───── Information shown

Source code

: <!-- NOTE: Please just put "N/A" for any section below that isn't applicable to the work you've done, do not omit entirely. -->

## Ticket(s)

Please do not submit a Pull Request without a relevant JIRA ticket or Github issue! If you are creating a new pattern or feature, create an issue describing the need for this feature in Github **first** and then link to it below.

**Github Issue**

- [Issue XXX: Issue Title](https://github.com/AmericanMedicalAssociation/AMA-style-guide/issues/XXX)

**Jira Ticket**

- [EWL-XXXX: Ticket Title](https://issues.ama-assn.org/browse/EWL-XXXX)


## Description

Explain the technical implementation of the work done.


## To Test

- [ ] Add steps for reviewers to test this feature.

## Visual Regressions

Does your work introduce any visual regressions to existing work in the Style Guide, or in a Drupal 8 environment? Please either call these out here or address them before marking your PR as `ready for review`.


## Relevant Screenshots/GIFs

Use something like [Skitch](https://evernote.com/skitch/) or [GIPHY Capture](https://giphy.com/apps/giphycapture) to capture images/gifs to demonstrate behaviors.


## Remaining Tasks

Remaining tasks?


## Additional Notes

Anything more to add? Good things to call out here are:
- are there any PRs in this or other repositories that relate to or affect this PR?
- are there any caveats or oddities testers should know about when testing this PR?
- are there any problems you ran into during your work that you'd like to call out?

──────────
───── Information shown

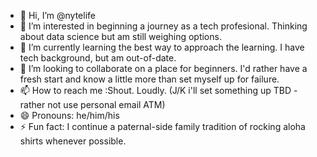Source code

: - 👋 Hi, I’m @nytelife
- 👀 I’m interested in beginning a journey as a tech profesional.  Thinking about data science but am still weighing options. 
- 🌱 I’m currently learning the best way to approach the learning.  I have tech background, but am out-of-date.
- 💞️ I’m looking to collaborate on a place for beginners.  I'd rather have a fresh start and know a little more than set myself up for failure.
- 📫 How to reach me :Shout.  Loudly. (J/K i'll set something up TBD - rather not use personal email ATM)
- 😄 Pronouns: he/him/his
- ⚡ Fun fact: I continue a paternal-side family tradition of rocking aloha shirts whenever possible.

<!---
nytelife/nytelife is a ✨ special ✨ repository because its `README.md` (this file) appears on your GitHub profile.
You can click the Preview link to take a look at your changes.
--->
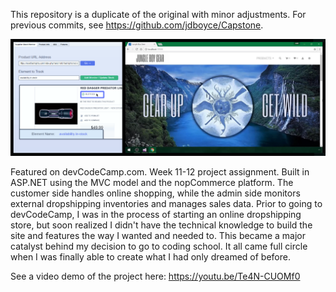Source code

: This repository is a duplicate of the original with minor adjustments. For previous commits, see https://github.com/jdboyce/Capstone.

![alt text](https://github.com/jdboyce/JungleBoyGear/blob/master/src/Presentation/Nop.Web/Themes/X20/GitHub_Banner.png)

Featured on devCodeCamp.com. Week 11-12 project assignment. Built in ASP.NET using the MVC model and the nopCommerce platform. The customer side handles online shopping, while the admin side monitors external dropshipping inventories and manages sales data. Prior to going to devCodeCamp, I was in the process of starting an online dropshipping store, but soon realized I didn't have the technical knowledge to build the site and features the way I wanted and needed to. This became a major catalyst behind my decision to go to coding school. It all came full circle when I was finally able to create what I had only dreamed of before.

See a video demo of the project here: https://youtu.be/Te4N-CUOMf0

──────────

Looking at the entries above, work out how many lines include the word "something" and reply with that number alone.

▸ **Reply**
2